Our Supreme Court issued a new opinion on employer/employee relations—written for the majority by the newest justice, Neil Gorsuch. https://www.washingtonpost.com/blogs/plum-line/wp/2018/05/21/the-supreme-court-just-made-it-easier-on-employers-and-harder-on-workers/?utm_term=.738599494186 Of course, the media on both sides claim a conservative victory or the liberals say it’s a fatal strike against labor.
The politicians and the media make a big deal of Neil Gorsuch as the newest justice. Will he make a big difference for conservative causes? I’m not so sure. Certainly, a president can influence the direction of the court—especially if they have the opportunity to appoint several people to the court. Politicians warn people if they vote for the “wrong” candidate the country will be ruined forever by a crazy Supreme Court. So, the selection of Neil Gorsuch took on ominous consequences.

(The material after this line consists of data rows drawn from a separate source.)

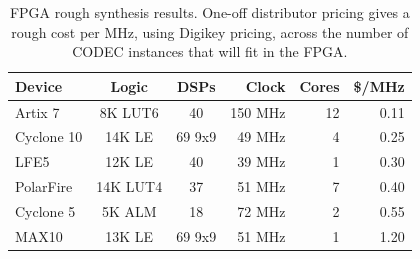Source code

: \begin{table}[t]\centering
	\label{tab:FPGAfit}
	\caption{FPGA rough synthesis results. One-off distributor pricing gives a
	rough cost per MHz, using Digikey pricing, across the number of CODEC
	instances that will fit in the FPGA.}
	\centering
	\begin{tabular}{lccrrr}
		\hline\hline
		Device & Logic & DSPs & Clock & Cores & \$/MHz\\ [0.5ex]
		\hline
        Artix 7   & 8K LUT6 & 40   & 150 MHz & 12 & 0.11\\
		Cyclone 10& 14K LE & 69 9x9 & 49 MHz &  4 & 0.25\\
		LFE5      & 12K LE & 40     & 39 MHz &  1 & 0.30\\
        PolarFire & 14K LUT4 & 37   & 51 MHz &  7 & 0.40\\
		Cyclone 5 & 5K ALM & 18     & 72 MHz &  2 & 0.55\\
		MAX10     & 13K LE & 69 9x9 & 51 MHz &  1 & 1.20\\
		\hline
	\end{tabular}
\end{table}

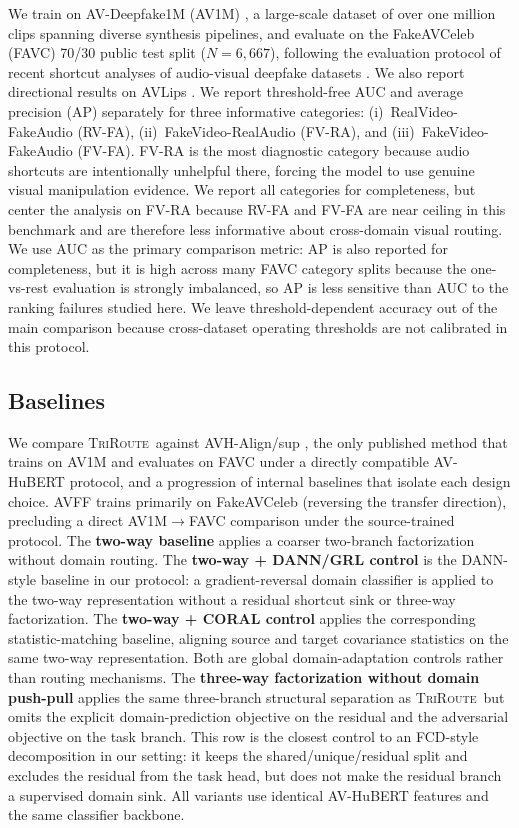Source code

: \documentclass{article}
\newcommand{\method}{\textsc{TriRoute}}
\begin{document}
We train on AV-Deepfake1M (AV1M) \citep{cai2024avdeepfake1m}, a large-scale dataset of over one million clips spanning diverse synthesis pipelines, and evaluate on the FakeAVCeleb (FAVC) \citep{khalid2021fakeavceleb} 70/30 public test split ($N=6{,}667$), following the evaluation protocol of recent shortcut analyses of audio-visual deepfake datasets \citep{smeu2025avhalign}. We also report directional results on AVLips \citep{como2024lips}. We report threshold-free AUC and average precision (AP) separately for three informative categories: (i)~RealVideo-FakeAudio (RV-FA), (ii)~FakeVideo-RealAudio (FV-RA), and (iii)~FakeVideo-FakeAudio (FV-FA). FV-RA is the most diagnostic category because audio shortcuts are intentionally unhelpful there, forcing the model to use genuine visual manipulation evidence. We report all categories for completeness, but center the analysis on FV-RA because RV-FA and FV-FA are near ceiling in this benchmark and are therefore less informative about cross-domain visual routing. We use AUC as the primary comparison metric: AP is also reported for completeness, but it is high across many FAVC category splits because the one-vs-rest evaluation is strongly imbalanced, so AP is less sensitive than AUC to the ranking failures studied here. We leave threshold-dependent accuracy out of the main comparison because cross-dataset operating thresholds are not calibrated in this protocol.

\subsection{Baselines}

We compare \method\ against AVH-Align/sup \citep{smeu2025avhalign}, the only published method that trains on AV1M and evaluates on FAVC under a directly compatible AV-HuBERT protocol, and a progression of internal baselines that isolate each design choice. AVFF \citep{oorloff2024avff} trains primarily on FakeAVCeleb (reversing the transfer direction), precluding a direct AV1M$\to$FAVC comparison under the source-trained protocol. The \textbf{two-way baseline} applies a coarser two-branch factorization without domain routing. The \textbf{two-way + DANN/GRL control} is the DANN-style baseline in our protocol: a gradient-reversal domain classifier is applied to the two-way representation without a residual shortcut sink or three-way factorization. The \textbf{two-way + CORAL control} applies the corresponding statistic-matching baseline, aligning source and target covariance statistics on the same two-way representation. Both are global domain-adaptation controls rather than routing mechanisms. The \textbf{three-way factorization without domain push-pull} applies the same three-branch structural separation as \method\ but omits the explicit domain-prediction objective on the residual and the adversarial objective on the task branch. This row is the closest control to an FCD-style decomposition in our setting: it keeps the shared/unique/residual split and excludes the residual from the task head, but does not make the residual branch a supervised domain sink. All variants use identical AV-HuBERT features and the same classifier backbone.
\end{document}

But how powerful and meaningful are these appointments—really?
Look at this example from history. It may put this fear into perspective. When Dwight Eisenhower was president (ancient history, I know!) in the 50’s, he appointed a solid politician from California to the Court—Earl Warren. Warren started his career as the prosecutor in Oakland, California. He ran for office on a law-and-order platform, promising to “get tough on criminals.” After his successful work there, he ran for governor of California and won. He dreamed of himself running for president and launched a campaign for that in the early 50’s. When he got the to Republican convention in 1952, it became obvious that he didn’t stand a chance. He was much more a politician than Neil Gorsuch.
Instead, he switched his allegiance to the popular general, who had just decided that he was a Republican, and persuaded the California delegation to do the same. Warren even made the nominating speech for Eisenhower.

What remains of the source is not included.